Going line by line through the entries below, tally those that hold the string "font". Give only the total.
******
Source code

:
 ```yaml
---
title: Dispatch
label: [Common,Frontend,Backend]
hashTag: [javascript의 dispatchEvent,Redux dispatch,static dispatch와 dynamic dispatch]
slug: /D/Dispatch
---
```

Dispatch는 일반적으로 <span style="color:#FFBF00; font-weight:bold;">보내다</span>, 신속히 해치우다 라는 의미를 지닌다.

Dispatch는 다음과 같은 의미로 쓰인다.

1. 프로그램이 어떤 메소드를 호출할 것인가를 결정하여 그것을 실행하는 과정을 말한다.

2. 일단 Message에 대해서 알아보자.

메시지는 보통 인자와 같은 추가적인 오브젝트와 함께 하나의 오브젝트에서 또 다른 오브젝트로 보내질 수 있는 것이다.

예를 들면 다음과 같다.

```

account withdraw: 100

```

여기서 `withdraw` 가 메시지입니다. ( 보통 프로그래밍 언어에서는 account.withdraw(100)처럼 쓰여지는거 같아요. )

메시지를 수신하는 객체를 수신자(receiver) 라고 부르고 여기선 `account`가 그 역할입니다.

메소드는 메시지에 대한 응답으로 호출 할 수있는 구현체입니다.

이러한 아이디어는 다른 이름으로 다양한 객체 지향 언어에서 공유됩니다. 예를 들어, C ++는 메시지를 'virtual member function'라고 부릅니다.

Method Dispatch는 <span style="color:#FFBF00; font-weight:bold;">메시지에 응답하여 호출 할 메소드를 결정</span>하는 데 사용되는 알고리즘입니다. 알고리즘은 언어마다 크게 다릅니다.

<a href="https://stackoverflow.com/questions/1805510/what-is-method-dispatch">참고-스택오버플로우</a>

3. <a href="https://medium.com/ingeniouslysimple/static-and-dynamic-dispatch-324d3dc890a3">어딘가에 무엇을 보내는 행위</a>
******
*Expected answer*. 2